Exercise materials —
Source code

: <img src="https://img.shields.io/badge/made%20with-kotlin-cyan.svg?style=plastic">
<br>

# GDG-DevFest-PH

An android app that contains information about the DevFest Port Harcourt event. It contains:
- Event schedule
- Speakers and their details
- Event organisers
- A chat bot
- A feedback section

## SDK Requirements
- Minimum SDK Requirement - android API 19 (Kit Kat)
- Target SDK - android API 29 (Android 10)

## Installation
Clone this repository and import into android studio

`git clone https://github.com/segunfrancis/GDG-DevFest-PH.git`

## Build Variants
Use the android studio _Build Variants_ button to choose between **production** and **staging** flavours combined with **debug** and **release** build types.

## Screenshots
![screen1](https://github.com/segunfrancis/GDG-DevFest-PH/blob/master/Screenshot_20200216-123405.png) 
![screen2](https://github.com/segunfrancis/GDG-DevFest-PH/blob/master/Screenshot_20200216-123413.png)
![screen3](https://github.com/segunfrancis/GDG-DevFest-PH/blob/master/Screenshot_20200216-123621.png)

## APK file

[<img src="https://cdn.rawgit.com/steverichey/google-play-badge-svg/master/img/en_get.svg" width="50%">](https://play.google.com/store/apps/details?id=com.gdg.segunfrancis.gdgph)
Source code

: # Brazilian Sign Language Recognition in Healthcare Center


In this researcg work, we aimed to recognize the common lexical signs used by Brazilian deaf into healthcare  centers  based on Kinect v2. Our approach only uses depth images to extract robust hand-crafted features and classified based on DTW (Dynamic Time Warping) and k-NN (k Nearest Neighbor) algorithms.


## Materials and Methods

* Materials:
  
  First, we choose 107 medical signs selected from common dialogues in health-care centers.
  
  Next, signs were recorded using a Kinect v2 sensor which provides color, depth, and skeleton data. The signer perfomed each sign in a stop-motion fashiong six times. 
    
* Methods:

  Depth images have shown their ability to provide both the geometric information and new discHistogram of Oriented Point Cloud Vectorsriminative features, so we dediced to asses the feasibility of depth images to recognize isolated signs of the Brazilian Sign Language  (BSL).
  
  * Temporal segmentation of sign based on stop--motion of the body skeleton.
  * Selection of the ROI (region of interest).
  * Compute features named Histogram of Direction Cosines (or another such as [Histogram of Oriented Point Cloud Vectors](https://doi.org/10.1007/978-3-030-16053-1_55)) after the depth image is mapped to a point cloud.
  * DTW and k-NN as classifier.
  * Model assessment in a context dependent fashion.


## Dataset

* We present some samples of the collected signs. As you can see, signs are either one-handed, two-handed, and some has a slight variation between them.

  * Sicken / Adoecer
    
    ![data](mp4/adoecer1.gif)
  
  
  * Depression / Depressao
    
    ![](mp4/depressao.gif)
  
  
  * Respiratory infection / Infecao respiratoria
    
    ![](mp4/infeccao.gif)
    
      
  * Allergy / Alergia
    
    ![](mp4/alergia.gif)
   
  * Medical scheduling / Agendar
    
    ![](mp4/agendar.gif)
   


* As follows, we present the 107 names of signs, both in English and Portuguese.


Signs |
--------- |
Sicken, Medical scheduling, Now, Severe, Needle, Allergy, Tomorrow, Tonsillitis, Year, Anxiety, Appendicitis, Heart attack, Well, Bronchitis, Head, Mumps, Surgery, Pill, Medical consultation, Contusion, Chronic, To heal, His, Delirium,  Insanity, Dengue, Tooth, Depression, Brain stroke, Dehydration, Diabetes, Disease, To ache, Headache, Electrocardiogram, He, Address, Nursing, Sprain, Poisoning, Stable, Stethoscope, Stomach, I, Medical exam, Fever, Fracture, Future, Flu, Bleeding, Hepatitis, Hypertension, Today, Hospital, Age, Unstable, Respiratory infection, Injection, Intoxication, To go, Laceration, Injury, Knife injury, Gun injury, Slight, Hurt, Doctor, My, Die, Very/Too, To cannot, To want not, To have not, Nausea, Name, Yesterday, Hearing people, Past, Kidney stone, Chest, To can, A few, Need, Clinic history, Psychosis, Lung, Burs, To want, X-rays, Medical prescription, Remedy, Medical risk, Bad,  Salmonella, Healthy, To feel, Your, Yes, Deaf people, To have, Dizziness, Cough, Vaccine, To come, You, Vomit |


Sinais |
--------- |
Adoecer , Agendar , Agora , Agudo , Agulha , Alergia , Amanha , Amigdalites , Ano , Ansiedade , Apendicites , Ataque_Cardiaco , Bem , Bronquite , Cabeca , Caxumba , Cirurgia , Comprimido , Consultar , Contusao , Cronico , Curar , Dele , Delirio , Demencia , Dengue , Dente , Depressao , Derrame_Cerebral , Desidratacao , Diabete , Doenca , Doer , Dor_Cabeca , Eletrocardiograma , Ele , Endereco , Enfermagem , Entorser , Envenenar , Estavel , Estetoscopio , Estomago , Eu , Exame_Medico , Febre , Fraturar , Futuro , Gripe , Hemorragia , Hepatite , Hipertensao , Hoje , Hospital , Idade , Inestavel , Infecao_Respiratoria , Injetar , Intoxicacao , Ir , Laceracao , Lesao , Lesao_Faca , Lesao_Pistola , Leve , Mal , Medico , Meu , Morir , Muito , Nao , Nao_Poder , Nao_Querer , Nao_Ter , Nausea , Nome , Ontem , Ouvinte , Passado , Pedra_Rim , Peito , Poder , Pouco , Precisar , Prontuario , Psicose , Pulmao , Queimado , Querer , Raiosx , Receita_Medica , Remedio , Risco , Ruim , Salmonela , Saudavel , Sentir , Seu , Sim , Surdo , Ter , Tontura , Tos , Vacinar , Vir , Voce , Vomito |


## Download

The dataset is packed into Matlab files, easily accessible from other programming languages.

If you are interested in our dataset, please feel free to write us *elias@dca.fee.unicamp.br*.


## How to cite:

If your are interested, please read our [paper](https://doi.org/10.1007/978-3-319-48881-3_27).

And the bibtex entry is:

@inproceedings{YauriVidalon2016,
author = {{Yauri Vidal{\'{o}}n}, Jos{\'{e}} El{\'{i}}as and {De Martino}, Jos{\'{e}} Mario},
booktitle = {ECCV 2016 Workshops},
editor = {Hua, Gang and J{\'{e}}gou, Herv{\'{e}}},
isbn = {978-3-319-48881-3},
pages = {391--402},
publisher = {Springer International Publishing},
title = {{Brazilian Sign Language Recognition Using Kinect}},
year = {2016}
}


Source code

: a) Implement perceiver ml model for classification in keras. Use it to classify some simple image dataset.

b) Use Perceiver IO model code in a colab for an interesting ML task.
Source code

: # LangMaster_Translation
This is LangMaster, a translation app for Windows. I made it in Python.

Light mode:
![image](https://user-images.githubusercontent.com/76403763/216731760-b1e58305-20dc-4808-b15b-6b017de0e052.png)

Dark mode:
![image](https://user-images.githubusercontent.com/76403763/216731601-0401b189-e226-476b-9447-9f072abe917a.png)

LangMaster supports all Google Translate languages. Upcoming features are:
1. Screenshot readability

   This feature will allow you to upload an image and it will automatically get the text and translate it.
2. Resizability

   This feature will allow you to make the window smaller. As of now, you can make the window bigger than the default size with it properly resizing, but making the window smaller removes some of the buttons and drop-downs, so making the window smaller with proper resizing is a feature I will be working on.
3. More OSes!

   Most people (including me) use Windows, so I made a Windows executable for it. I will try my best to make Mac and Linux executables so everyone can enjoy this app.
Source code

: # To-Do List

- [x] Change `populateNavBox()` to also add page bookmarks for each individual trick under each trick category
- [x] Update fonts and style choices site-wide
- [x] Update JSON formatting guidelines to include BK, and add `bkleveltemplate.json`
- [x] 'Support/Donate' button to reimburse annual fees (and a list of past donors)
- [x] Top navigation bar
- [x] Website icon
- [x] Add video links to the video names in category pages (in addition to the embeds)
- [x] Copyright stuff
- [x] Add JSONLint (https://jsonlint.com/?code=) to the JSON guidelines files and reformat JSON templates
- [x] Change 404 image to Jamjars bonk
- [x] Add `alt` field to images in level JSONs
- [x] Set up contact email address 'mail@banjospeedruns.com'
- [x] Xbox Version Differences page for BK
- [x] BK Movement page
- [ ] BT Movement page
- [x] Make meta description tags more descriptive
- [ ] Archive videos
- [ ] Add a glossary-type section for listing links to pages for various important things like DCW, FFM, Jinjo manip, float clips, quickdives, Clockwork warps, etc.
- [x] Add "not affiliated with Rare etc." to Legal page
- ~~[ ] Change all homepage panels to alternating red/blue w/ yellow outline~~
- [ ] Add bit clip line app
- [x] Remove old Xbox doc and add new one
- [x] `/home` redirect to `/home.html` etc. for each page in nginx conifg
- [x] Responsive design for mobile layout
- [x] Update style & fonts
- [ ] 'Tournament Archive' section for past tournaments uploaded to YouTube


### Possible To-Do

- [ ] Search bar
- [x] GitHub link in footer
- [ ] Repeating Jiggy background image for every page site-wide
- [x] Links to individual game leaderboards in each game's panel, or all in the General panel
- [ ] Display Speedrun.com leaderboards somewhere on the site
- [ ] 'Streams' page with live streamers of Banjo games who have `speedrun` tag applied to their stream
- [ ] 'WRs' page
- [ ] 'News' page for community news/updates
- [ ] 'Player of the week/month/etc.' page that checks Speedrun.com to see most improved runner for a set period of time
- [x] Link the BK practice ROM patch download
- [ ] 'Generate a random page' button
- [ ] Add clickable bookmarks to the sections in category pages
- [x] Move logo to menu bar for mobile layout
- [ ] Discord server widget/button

Exercise prompt —
Exact lines only, please: output the listing from the first line to the line with "## Installation", both included.

Reply to the exercise —
Source code

: <img src="https://img.shields.io/badge/made%20with-kotlin-cyan.svg?style=plastic">
<br>

# GDG-DevFest-PH

An android app that contains information about the DevFest Port Harcourt event. It contains:
- Event schedule
- Speakers and their details
- Event organisers
- A chat bot
- A feedback section

## SDK Requirements
- Minimum SDK Requirement - android API 19 (Kit Kat)
- Target SDK - android API 29 (Android 10)

## Installation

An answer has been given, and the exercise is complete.